If you are considering a wrap-around mortgage, it is very important to understand whether or not the seller’s bank will allow them to execute the wrap-around mortgage. The key legal term to know when asking a bank if they will allow a wrap-around mortgage is “assignment.”
For example, If I contract with you to sell you my car for $1,000 I can assign my right to collect $1,000 to my friend for who I owe $1,000.
I would give you my car, but my friend would be the one who takes your $1000. When you make a wrap-around mortgage you are doing the same thing. You are assigning the responsibility for paying an existing mortgage to a new party, the buyer.
Whether or not you are allowed to assign the mortgage the way wrap around mortgage requires depends on a specific term in the seller’s mortgage. That term is a lump sum payment requirement. If the seller’s mortgage has a lump sum requirement, the seller will be forced to pay off the bank when they sell the property. If that is the case then the seller cannot assign the loan.

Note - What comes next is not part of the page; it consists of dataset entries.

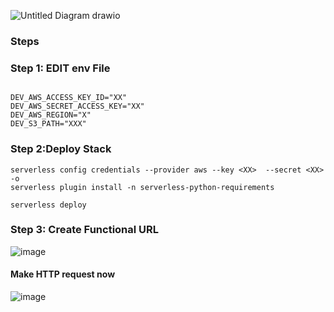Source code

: ![Untitled Diagram drawio](https://github.com/soumilshah1995/hudi-daft-lambda/assets/39345855/7f86b35a-c5e9-4488-92eb-3ec50ec7d1d9)


### Steps 


### Step 1: EDIT env File 
```

DEV_AWS_ACCESS_KEY_ID="XX"
DEV_AWS_SECRET_ACCESS_KEY="XX"
DEV_AWS_REGION="X"
DEV_S3_PATH="XXX"
```
### Step 2:Deploy Stack
```
serverless config credentials --provider aws --key <XX>  --secret <XX> -o
serverless plugin install -n serverless-python-requirements

serverless deploy

```
### Step 3: Create Functional URL 

![image](https://github.com/soumilshah1995/hudi-daft-lambda/assets/39345855/69bf363e-3d54-45cf-ab46-2eeceb9a3454)


#### Make HTTP request now 
![image](https://github.com/soumilshah1995/hudi-daft-lambda/assets/39345855/9d24df18-c67e-4577-abd9-210fd924d795)
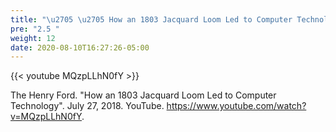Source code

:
 ```yaml
---
title: "\u2705 \u2705 How an 1803 Jacquard Loom Led to Computer Technology"
pre: "2.5 "
weight: 12
date: 2020-08-10T16:27:26-05:00
---
```


{{< youtube MQzpLLhN0fY >}}

The Henry Ford. "How an 1803 Jacquard Loom Led to Computer Technology". July 27, 2018. YouTube. https://www.youtube.com/watch?v=MQzpLLhN0fY. 
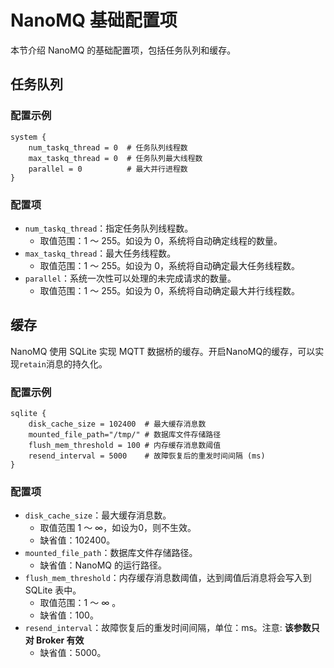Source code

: # NanoMQ 基础配置项

本节介绍 NanoMQ 的基础配置项，包括任务队列和缓存。 

## 任务队列
### 配置示例

```hcl
system {
    num_taskq_thread = 0  # 任务队列线程数
    max_taskq_thread = 0  # 任务队列最大线程数
    parallel = 0          # 最大并行进程数
}
```

### 配置项

- `num_taskq_thread`：指定任务队列线程数。
  - 取值范围：1 ～ 255。如设为 0，系统将自动确定线程的数量。
- `max_taskq_thread`：最大任务线程数。
  - 取值范围：1 ～ 255。如设为 0，系统将自动确定最大任务线程数。
- `parallel`：系统一次性可以处理的未完成请求的数量。
  - 取值范围：1 ～ 255。如设为 0，系统将自动确定最大并行线程数。

## 缓存 

NanoMQ 使用 SQLite 实现 MQTT 数据桥的缓存。开启NanoMQ的缓存，可以实现`retain`消息的持久化。

### 配置示例

```hcl
sqlite {
    disk_cache_size = 102400  # 最大缓存消息数
    mounted_file_path="/tmp/" # 数据库文件存储路径
    flush_mem_threshold = 100 # 内存缓存消息数阈值
    resend_interval = 5000    # 故障恢复后的重发时间间隔 (ms)
}
```

### 配置项

- `disk_cache_size`：最大缓存消息数。
  - 取值范围 1 ～ ∞，如设为0，则不生效。
  - 缺省值：102400。
- `mounted_file_path`：数据库文件存储路径。
  - 缺省值：NanoMQ 的运行路径。
- `flush_mem_threshold`：内存缓存消息数阈值，达到阈值后消息将会写入到 SQLite 表中。
  - 取值范围：1 ～ ∞ 。
  - 缺省值：100。
- `resend_interval`：故障恢复后的重发时间间隔，单位：ms。注意: **该参数只对 Broker 有效**
  - 缺省值：5000。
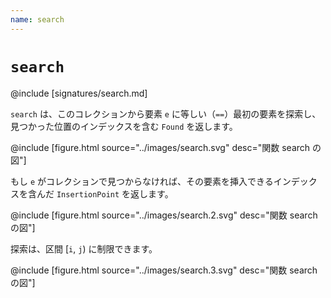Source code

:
 ```yaml
---
name: search
---
```


# `search`

@include [signatures/search.md]

`search` は、このコレクションから要素 `e` に等しい（`==`）最初の要素を探索し、見つかった位置のインデックスを含む `Found` を返します。

@include [figure.html source="../images/search.svg" desc="関数 search の図"]

もし `e` がコレクションで見つからなければ、その要素を挿入できるインデックスを含んだ `InsertionPoint` を返します。

@include [figure.html source="../images/search.2.svg" desc="関数 search の図"]

探索は、区間 [`i`, `j`) に制限できます。

@include [figure.html source="../images/search.3.svg" desc="関数 search の図"]
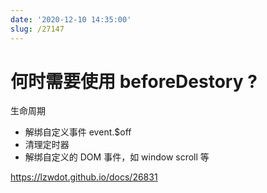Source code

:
 ```yaml
---
date: '2020-12-10 14:35:00'
slug: /27147
---
```


# 何时需要使用 beforeDestory ?

生命周期

- 解绑自定义事件 event.$off
- 清理定时器
- 解绑自定义的 DOM 事件，如 window scroll 等

https://lzwdot.github.io/docs/26831
 
 
 
 
 
 
 
 
 
 
 
 
 
 
 
 
 
 
 
 
 
 
 
 
 
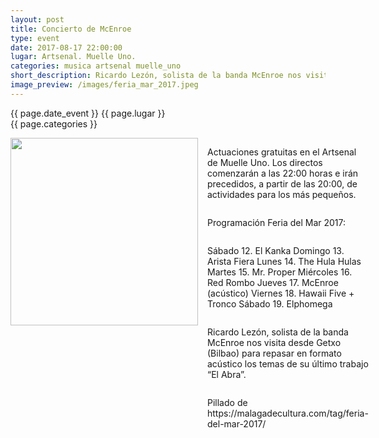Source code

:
 ```yaml
---
layout: post
title: Concierto de McEnroe
type: event
date: 2017-08-17 22:00:00
lugar: Artsenal. Muelle Uno.
categories: musica artsenal muelle_uno
short_description: Ricardo Lezón, solista de la banda McEnroe nos visita desde Getxo (Bilbao) para repasar en formato acústico los temas de su último trabajo “El Abra”.
image_preview: /images/feria_mar_2017.jpeg
---
```

{{ page.date_event }}
{{ page.lugar }}
<br/>
{{ page.categories }}


<section style="display: flex;">
<div style="display: flex; flex-direction: column;">
<!-- ![](http://s.woodstockfestival.pl/trunk/uploaded/sended/files/nowinki/naliah---8-czerwca.jpg?1490189923874) -->

<img width="300px" src="{{ page.image_preview }}">
</div>

<div style="display: flex; flex-direction: column; padding: 0 15px">
<p>
Actuaciones gratuitas en el Artsenal de Muelle Uno. Los directos comenzarán a las 22:00 horas e irán precedidos, a partir de las 20:00, de actividades para los más pequeños.
</p>
<p>
Programación Feria del Mar 2017:
</p>
<p>
Sábado 12. El Kanka
Domingo 13. Arista Fiera
Lunes 14. The Hula Hulas
Martes 15. Mr. Proper
Miércoles 16. Red Rombo
Jueves 17. McEnroe (acústico)
Viernes 18. Hawaii Five + Tronco
Sábado 19. Elphomega
</p>
<p>
Ricardo Lezón, solista de la banda McEnroe nos visita desde Getxo (Bilbao) para repasar en formato acústico los temas de su último trabajo “El Abra”.
</p>
<p>
Pillado de https://malagadecultura.com/tag/feria-del-mar-2017/
</p>
</div>
</section>
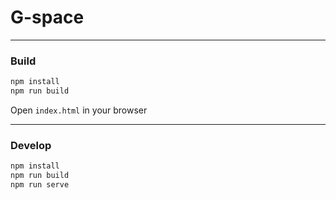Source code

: # G-space

--------------------------------------------------------------------------------

### Build

```bash
npm install
npm run build
```
Open `index.html` in your browser

--------------------------------------------------------------------------------

### Develop
```bash
npm install
npm run build
npm run serve
```
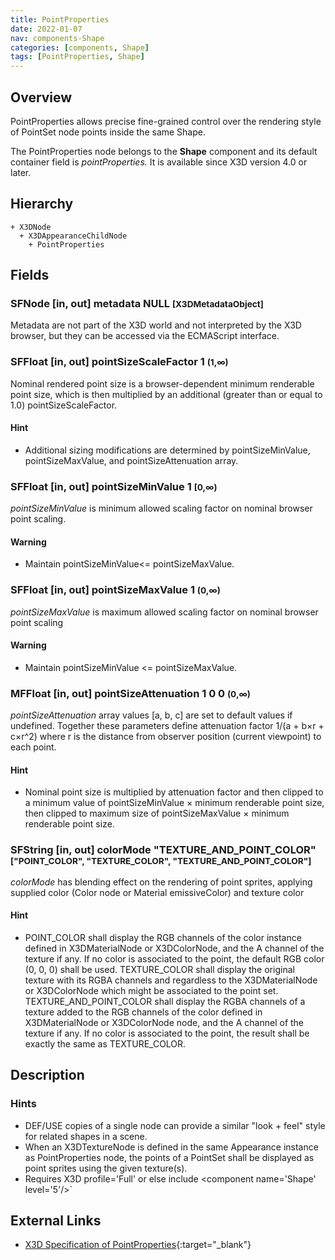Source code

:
 ```yaml
---
title: PointProperties
date: 2022-01-07
nav: components-Shape
categories: [components, Shape]
tags: [PointProperties, Shape]
---
```

<style>
.post h3 {
  word-spacing: 0.2em;
}
</style>

## Overview

PointProperties allows precise fine-grained control over the rendering style of PointSet node points inside the same Shape.

The PointProperties node belongs to the **Shape** component and its default container field is *pointProperties.* It is available since X3D version 4.0 or later.

## Hierarchy

```
+ X3DNode
  + X3DAppearanceChildNode
    + PointProperties
```

## Fields

### SFNode [in, out] **metadata** NULL <small>[X3DMetadataObject]</small>

Metadata are not part of the X3D world and not interpreted by the X3D browser, but they can be accessed via the ECMAScript interface.

### SFFloat [in, out] **pointSizeScaleFactor** 1 <small>(1,∞)</small>

Nominal rendered point size is a browser-dependent minimum renderable point size, which is then multiplied by an additional (greater than or equal to 1.0) pointSizeScaleFactor.

#### Hint

- Additional sizing modifications are determined by pointSizeMinValue, pointSizeMaxValue, and pointSizeAttenuation array.

### SFFloat [in, out] **pointSizeMinValue** 1 <small>[0,∞)</small>

*pointSizeMinValue* is minimum allowed scaling factor on nominal browser point scaling.

#### Warning

- Maintain pointSizeMinValue\<= pointSizeMaxValue.

### SFFloat [in, out] **pointSizeMaxValue** 1 <small>(0,∞)</small>

*pointSizeMaxValue* is maximum allowed scaling factor on nominal browser point scaling

#### Warning

- Maintain pointSizeMinValue \<= pointSizeMaxValue.

### MFFloat [in, out] **pointSizeAttenuation** 1 0 0 <small>(0,∞)</small>

*pointSizeAttenuation* array values [a, b, c] are set to default values if undefined. Together these parameters define attenuation factor 1/(a + b×r + c×r^2) where r is the distance from observer position (current viewpoint) to each point.

#### Hint

- Nominal point size is multiplied by attenuation factor and then clipped to a minimum value of pointSizeMinValue × minimum renderable point size, then clipped to maximum size of pointSizeMaxValue × minimum renderable point size.

### SFString [in, out] **colorMode** "TEXTURE_AND_POINT_COLOR" <small>["POINT_COLOR", "TEXTURE_COLOR", "TEXTURE_AND_POINT_COLOR"]</small>

*colorMode* has blending effect on the rendering of point sprites, applying supplied color (Color node or Material emissiveColor) and texture color

#### Hint

- POINT_COLOR shall display the RGB channels of the color instance defined in X3DMaterialNode or X3DColorNode, and the A channel of the texture if any. If no color is associated to the point, the default RGB color (0, 0, 0) shall be used. TEXTURE_COLOR shall display the original texture with its RGBA channels and regardless to the X3DMaterialNode or X3DColorNode which might be associated to the point set. TEXTURE_AND_POINT_COLOR shall display the RGBA channels of a texture added to the RGB channels of the color defined in X3DMaterialNode or X3DColorNode node, and the A channel of the texture if any. If no color is associated to the point, the result shall be exactly the same as TEXTURE_COLOR.

## Description

### Hints

- DEF/USE copies of a single node can provide a similar "look + feel" style for related shapes in a scene.
- When an X3DTextureNode is defined in the same Appearance instance as PointProperties node, the points of a PointSet shall be displayed as point sprites using the given texture(s).
- Requires X3D profile='Full' or else include \<component name='Shape' level='5'/>`

## External Links

- [X3D Specification of PointProperties](https://www.web3d.org/documents/specifications/19775-1/V4.0/Part01/components/shape.html#LineProperties){:target="_blank"}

It is unlikely that a bank with a lump sum payment in their mortgage agreement will agree to change the terms of the loan in order to allow the wrap-around mortgage. A bank will not agree to change the lump sum for a wrap-around mortgage because the wrap-around mortgage is assigning the responsibility for the loan to a third party who the bank may or may not approve of. Banks are not keen on taking on unknown risks and an assignment of a mortgage is not very palatable for a lender.